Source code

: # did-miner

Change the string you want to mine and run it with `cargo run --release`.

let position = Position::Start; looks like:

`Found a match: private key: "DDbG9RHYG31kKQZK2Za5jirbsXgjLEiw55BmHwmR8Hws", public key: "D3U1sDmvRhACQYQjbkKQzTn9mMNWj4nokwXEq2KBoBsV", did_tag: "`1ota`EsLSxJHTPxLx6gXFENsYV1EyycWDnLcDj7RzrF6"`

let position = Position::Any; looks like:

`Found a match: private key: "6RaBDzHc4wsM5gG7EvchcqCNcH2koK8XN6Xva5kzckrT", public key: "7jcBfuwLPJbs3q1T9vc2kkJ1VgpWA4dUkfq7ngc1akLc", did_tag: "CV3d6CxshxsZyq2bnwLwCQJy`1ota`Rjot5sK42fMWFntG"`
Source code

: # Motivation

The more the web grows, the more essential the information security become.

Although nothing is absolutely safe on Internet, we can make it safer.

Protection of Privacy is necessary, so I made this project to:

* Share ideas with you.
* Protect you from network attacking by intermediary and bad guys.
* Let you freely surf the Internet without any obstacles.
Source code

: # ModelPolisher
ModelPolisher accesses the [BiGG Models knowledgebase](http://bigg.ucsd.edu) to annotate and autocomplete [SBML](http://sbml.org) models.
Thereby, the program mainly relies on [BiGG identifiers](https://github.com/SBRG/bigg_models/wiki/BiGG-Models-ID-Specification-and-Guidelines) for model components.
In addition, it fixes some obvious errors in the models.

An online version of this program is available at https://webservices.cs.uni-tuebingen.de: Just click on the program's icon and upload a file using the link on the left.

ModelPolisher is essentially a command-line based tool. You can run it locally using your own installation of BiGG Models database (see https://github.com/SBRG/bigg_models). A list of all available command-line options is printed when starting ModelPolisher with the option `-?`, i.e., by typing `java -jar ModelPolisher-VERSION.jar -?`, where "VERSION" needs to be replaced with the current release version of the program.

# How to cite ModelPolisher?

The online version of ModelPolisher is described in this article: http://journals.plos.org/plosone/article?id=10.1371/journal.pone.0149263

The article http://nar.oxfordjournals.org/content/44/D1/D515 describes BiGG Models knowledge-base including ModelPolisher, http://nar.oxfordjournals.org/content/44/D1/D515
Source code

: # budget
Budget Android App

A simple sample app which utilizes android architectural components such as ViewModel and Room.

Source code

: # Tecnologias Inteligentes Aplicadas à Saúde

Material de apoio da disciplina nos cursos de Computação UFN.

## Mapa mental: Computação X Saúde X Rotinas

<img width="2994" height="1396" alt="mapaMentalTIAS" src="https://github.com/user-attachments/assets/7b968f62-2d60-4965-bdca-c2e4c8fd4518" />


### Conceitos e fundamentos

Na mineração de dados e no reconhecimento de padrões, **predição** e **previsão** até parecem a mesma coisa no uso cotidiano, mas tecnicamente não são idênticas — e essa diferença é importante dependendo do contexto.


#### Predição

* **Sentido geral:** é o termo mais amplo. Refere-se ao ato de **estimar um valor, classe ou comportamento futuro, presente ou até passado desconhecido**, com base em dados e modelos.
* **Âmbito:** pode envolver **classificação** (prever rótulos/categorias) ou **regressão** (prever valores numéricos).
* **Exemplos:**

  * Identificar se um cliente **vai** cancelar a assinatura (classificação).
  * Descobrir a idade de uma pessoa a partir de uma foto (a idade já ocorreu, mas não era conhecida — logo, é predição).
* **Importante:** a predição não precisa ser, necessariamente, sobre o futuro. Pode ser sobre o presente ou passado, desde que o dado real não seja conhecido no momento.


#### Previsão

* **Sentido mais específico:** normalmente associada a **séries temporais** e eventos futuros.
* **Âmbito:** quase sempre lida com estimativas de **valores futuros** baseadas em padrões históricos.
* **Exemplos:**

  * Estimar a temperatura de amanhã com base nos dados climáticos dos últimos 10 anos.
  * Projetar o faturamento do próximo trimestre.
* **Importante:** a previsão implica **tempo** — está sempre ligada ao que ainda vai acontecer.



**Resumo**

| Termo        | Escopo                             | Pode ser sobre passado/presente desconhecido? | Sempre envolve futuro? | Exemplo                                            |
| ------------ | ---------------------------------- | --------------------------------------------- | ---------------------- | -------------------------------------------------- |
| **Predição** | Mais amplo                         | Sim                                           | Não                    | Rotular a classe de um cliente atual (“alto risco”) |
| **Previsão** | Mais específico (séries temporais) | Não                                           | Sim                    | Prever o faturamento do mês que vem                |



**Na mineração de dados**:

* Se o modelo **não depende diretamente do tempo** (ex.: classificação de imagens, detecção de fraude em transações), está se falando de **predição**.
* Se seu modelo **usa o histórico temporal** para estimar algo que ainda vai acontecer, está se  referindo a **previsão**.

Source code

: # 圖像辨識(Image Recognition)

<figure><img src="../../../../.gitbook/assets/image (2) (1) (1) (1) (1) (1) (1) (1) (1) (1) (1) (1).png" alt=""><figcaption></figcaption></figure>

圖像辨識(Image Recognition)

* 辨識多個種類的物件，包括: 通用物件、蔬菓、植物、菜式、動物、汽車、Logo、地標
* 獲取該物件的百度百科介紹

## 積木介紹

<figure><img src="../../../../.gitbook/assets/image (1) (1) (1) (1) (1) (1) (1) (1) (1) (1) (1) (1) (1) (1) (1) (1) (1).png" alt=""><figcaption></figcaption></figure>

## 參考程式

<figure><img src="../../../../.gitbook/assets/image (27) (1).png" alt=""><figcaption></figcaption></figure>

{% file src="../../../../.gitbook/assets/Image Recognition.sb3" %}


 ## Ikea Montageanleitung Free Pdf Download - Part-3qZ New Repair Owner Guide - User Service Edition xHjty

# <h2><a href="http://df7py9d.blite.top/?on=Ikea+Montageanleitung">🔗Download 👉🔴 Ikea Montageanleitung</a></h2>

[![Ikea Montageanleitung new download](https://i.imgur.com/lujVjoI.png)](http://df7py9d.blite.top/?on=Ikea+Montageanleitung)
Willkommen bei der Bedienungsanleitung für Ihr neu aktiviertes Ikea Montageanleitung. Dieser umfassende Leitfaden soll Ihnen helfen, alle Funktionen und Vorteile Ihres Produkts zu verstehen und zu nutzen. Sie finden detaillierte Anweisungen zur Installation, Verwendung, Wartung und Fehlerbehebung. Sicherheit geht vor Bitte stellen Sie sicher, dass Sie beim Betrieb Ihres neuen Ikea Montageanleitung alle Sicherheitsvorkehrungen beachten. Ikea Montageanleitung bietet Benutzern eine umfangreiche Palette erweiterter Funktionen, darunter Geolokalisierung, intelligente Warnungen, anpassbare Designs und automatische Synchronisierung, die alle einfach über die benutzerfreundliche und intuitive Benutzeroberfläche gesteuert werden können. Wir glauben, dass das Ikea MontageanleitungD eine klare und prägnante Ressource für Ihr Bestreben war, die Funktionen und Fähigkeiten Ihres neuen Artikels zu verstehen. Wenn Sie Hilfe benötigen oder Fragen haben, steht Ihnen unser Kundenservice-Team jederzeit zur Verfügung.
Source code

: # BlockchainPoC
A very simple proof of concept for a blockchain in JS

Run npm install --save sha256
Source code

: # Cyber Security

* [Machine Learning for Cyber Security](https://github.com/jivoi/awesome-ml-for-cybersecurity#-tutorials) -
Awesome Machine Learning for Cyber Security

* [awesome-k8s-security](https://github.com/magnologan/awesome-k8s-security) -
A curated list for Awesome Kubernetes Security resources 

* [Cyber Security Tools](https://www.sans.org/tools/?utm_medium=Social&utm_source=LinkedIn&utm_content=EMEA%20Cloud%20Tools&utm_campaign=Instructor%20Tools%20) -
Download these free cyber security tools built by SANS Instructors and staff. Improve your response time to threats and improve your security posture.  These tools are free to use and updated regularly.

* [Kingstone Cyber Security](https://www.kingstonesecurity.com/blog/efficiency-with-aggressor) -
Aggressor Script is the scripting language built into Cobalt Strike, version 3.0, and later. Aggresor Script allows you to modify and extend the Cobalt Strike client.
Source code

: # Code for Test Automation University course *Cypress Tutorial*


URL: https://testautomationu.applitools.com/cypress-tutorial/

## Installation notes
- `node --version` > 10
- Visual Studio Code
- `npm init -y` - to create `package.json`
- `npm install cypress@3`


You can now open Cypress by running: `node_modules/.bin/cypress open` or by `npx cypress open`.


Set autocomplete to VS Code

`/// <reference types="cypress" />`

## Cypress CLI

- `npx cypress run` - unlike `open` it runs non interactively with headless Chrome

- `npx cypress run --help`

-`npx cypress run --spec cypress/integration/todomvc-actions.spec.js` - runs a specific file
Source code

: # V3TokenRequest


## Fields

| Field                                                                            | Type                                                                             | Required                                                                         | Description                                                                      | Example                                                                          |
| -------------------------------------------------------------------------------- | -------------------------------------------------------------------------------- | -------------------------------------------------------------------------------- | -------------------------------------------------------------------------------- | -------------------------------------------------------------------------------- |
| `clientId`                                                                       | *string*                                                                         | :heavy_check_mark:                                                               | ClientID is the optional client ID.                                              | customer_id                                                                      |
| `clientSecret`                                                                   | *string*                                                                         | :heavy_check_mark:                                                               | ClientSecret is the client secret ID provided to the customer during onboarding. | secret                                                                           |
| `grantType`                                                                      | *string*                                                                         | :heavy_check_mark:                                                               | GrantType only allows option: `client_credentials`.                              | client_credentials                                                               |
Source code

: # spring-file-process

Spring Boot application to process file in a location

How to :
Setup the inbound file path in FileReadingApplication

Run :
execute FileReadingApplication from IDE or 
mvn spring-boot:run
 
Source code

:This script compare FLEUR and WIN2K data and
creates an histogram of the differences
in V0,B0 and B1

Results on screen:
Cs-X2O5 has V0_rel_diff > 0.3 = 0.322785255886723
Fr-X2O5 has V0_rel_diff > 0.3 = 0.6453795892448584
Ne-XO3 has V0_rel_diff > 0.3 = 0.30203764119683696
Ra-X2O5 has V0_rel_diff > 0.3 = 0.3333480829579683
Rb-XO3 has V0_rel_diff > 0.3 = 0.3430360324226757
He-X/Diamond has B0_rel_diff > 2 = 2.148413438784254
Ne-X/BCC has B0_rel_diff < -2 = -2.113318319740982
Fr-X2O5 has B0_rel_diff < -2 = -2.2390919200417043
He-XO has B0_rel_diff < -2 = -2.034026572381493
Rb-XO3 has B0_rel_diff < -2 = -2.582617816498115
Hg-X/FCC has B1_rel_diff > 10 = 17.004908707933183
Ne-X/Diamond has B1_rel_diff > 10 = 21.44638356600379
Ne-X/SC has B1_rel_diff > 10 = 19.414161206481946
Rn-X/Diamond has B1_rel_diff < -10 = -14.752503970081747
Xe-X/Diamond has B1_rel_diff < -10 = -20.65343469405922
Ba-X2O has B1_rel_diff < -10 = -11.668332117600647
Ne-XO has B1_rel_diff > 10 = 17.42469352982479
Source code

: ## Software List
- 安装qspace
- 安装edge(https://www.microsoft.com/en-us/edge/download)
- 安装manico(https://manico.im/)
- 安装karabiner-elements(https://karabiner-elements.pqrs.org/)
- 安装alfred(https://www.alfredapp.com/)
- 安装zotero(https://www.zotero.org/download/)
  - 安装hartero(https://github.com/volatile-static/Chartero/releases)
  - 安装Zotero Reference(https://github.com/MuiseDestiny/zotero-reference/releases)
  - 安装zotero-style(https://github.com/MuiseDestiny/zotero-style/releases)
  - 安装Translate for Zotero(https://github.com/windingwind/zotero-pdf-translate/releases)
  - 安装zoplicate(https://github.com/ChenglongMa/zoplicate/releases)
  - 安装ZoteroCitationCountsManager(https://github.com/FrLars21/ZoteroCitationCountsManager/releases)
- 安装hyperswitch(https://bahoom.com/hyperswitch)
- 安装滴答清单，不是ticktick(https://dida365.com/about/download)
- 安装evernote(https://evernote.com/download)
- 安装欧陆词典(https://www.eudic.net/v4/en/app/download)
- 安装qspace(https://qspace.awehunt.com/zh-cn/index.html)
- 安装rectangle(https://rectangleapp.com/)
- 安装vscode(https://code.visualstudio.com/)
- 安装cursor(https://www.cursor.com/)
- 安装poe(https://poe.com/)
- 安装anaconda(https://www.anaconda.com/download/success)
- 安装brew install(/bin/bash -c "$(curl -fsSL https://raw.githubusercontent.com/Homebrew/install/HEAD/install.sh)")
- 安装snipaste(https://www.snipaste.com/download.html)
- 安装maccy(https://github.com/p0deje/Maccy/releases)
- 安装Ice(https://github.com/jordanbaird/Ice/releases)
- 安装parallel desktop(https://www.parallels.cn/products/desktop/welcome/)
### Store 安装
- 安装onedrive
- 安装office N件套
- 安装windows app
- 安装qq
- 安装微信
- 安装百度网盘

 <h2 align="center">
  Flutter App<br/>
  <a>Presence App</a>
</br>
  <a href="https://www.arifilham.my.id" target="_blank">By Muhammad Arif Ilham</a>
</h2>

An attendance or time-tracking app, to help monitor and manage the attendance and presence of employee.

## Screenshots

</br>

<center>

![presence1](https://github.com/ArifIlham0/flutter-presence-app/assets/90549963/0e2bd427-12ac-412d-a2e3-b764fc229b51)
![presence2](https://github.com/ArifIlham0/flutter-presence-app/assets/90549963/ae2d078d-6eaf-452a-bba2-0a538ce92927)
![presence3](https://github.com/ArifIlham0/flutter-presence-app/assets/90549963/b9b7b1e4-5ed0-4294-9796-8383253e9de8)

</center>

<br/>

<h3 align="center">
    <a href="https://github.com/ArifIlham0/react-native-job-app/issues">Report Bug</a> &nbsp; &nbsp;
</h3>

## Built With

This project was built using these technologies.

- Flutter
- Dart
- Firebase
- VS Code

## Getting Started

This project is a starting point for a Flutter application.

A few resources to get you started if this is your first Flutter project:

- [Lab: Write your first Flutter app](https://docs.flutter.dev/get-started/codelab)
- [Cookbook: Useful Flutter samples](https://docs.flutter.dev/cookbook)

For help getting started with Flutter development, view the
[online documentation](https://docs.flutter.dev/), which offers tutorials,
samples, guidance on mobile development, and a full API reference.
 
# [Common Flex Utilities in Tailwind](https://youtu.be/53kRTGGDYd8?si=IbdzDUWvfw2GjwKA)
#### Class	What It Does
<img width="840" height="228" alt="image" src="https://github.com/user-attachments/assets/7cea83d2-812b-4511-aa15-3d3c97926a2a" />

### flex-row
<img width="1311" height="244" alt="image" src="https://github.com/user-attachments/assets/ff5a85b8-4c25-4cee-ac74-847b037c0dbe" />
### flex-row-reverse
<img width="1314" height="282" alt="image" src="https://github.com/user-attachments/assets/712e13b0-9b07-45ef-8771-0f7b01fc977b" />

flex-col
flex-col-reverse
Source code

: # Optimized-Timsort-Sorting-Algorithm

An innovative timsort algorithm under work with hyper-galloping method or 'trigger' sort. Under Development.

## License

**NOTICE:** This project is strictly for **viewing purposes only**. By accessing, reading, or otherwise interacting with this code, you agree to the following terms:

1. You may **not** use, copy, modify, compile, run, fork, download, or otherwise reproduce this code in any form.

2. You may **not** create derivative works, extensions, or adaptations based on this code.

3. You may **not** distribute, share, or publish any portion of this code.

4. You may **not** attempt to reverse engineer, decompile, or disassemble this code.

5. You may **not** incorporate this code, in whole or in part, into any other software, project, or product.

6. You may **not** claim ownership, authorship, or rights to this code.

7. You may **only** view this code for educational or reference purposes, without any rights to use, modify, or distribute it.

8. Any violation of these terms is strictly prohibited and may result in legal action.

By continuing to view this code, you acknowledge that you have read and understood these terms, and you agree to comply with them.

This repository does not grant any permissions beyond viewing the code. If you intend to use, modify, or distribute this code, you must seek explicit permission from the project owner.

::::::::

= EXERCISE BRIEF =
The lines from the first of the entries through the line holding "In addition, it" are to be restated word for word, and no others.

= ANSWER SECTION =
Source code

: # did-miner

Change the string you want to mine and run it with `cargo run --release`.

let position = Position::Start; looks like:

`Found a match: private key: "DDbG9RHYG31kKQZK2Za5jirbsXgjLEiw55BmHwmR8Hws", public key: "D3U1sDmvRhACQYQjbkKQzTn9mMNWj4nokwXEq2KBoBsV", did_tag: "`1ota`EsLSxJHTPxLx6gXFENsYV1EyycWDnLcDj7RzrF6"`

let position = Position::Any; looks like:

`Found a match: private key: "6RaBDzHc4wsM5gG7EvchcqCNcH2koK8XN6Xva5kzckrT", public key: "7jcBfuwLPJbs3q1T9vc2kkJ1VgpWA4dUkfq7ngc1akLc", did_tag: "CV3d6CxshxsZyq2bnwLwCQJy`1ota`Rjot5sK42fMWFntG"`
Source code

: # Motivation

The more the web grows, the more essential the information security become.

Although nothing is absolutely safe on Internet, we can make it safer.

Protection of Privacy is necessary, so I made this project to:

* Share ideas with you.
* Protect you from network attacking by intermediary and bad guys.
* Let you freely surf the Internet without any obstacles.
Source code

: # ModelPolisher
ModelPolisher accesses the [BiGG Models knowledgebase](http://bigg.ucsd.edu) to annotate and autocomplete [SBML](http://sbml.org) models.
Thereby, the program mainly relies on [BiGG identifiers](https://github.com/SBRG/bigg_models/wiki/BiGG-Models-ID-Specification-and-Guidelines) for model components.
In addition, it fixes some obvious errors in the models.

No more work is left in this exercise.